Pero, en cambio, sucumbe a lo superficial, a la satisfacción de un momento efímero en lugar de contemplar el misterio de la belleza de todo cuanto ha sido creado por Dios para sus ojos, para sus sentidos…o mejor dicho, para su alma.
¿Y por qué ocurre esto?…es la pregunta. En mi modesto criterio, creo que se debe a la acusada perturbación del factor tiempo. Trabajamos muchas horas para mantener nuestro ritmo de vida y nuestro estatus social, sin darnos a veces tiempo a interiorizar en nuestra alma, sin dotar a nuestra vida un tiempo sosegado donde intimar con nosotros mismos y contemplar nuestro ser dentro de un TODO.
Si es cierto que la primera criatura que creó Dios fue LA LUZ: “HAGASE LA LUZ”, sinónimo o mejor dicho, perfecta simbiosis con “LA BELLEZA”, pues sin luz, la belleza no sería visible, ni luminosa, ni radiante; quizá lo que nos ocurra es que vamos con nuestras bombillas interiores la mayoría del tiempo fundidas, y poco puede hacer Dios en nosotros si nosotros no nos detenemos a cambiar esas bombillas para ver mejor la realidad.

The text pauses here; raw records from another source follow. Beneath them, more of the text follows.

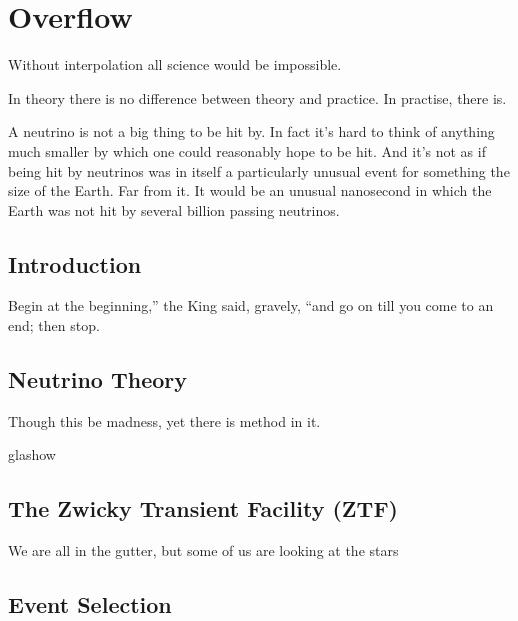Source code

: \setchapterpreamble[u]{\margintoc}
\chapter{Overflow}
\begin{fquote} Without interpolation all science would be impossible. 
\end{fquote}
\begin{fquote} In theory there is no difference between theory and practice. In practise, there is.
\end{fquote}
\begin{fquote} A neutrino is not a big thing to be hit by. In fact it's hard to think of anything much smaller by which one could reasonably hope to be hit. And it's not as if being hit by neutrinos was in itself a particularly unusual event for something the size of the Earth. Far from it. It would be an unusual nanosecond in which the Earth was not hit by several billion passing neutrinos.
\end{fquote}
\section{Introduction}
\begin{fquote}Begin at the beginning,'' the King said, gravely, ``and go on till you come to an end; then stop.
\end{fquote}
\section{Neutrino Theory}
\begin{fquote} Though this be madness, yet there is method in it.
\end{fquote}
glashow
\section{The Zwicky Transient Facility (ZTF)}
\begin{fquote}We are all in the gutter, but some of us are looking at the stars
\end{fquote}

\section{Event Selection}

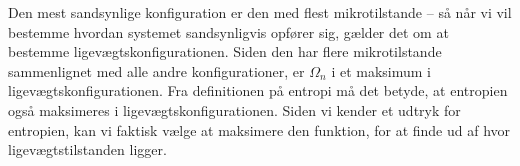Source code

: \noindent Den mest sandsynlige konfiguration er den med flest mikrotilstande -- så når vi vil bestemme hvordan systemet sandsynligvis opfører sig, gælder det om at bestemme ligevægtskonfigurationen. %
Siden den har flere mikrotilstande sammenlignet med alle andre konfigurationer, er $\Omega_n$ i et maksimum i ligevægtskonfigurationen. Fra definitionen på entropi må det betyde, at entropien også maksimeres i ligevægtskonfigurationen. Siden vi kender et udtryk for entropien, kan vi faktisk vælge at maksimere den funktion, for at finde ud af hvor ligevægtstilstanden ligger.

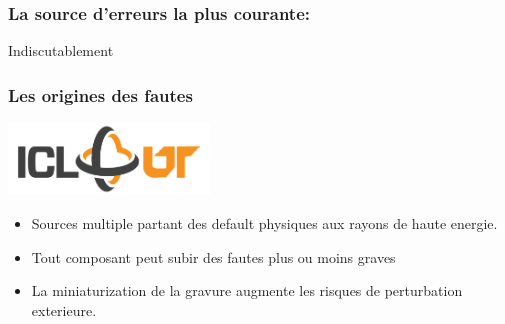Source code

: \documentclass{beamer}
\begin{document}
\begin{frame} 
  \frametitle{La source d'erreurs la plus courante:}
  Indiscutablement

\end{frame}

\begin{frame}
  \frametitle{Les origines des fautes}
  \includegraphics[width=0.4\textwidth]{ICL-slide-logo}
  \begin{itemize}
  \item Sources multiple partant des default physiques aux rayons de haute
    energie.
  \item Tout composant peut subir des fautes plus ou moins graves
  \item La miniaturization de la gravure augmente les risques de perturbation
    exterieure.
  \end{itemize}
\end{frame}

\end{document}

Dios creó un mundo lleno de criaturas, todas necesarias y todas de singular belleza si se mira más allá de la apariencia.
Hay a quién los hámster, les parecen ratones asquerosos. Pocas de estas personas se detienen un instante a contemplar su curioso comportamiento. Si los vieran, se darían cuenta enseguida de que su similitud con un ratón es pura apariencia, más allá de eso se comportan como ardillas, preocupados constantemente de aglutinar frutos secos para almacenarlos y comerlos cuando el hambre les acucie.
Ver comer a un hámster si nos despojamos de ciertos clichés y escrupulosidades, realmente es una delicia; se pone sentado sobre su parte trasera, coge un fruto y lo sostiene con sus manecillas al tiempo que da pequeños mordiscos al fruto, moviendo ligeramente sus bigotillos y orejas.
Su aseo es igualmente curioso. Tiene cierta similitud con el aseo de un gato, pasa sus pequeñas manecillas por las orejas y se frota la cara con fricción, luego, busca un lugar en el que hacerse un ovillo para dormir.
Es mucho más que esa imagen de “ratón” que muchos tienen, corriendo rápidamente de un lado a otro huidizo.
Pero somos así, de pensamientos fáciles, de comportamientos poco reflexivos y enajenados de la total observación, perezosos para investigar, vagos para pensar, ciegos para ver más allá de lo inmediato, sordos para escuchar otros criterios…
Deberíamos ser “faroles”, “ sol” entre nubes, personas capaces de brillar con luz propia e iluminar el mundo a nuestro paso, pero somos llamas de luz que al menor soplo de aire, se apagan.
Son tantas las cosas que podrían ser más bellas aún para nosotros…pero necesitamos no sucumbir tanto a lo material, y sobre todo dedicar más tiempo a la contemplación de la vida. Realmente, nos llevaríamos muchas gratas sorpresa, claro que sí.
Cuando nacimos, nuestras respectivas madres nos dieron a luz. Nos abrieron paso hacía la luz. Eso es lo que solemos decir cuando una madre tiene a su hijo tras el parto: ha dado a luz.
¿Por qué siendo esta metáfora tan bella y tan certera al mismo tiempo, con los años dejamos ver la luz a la vida, al tiempo que la llevamos apagada en nuestro interior?
Tanta creación pensada por Dios…es de absoluta pobreza dejarla en la mortecina luz de la sombra. Encendamos pues el interruptor, ese que con un clic interior hace que la luz permita iluminar la belleza de lo cotidiano, de lo diferente, de lo extraordinario, y por supuesto, de nosotros mismos.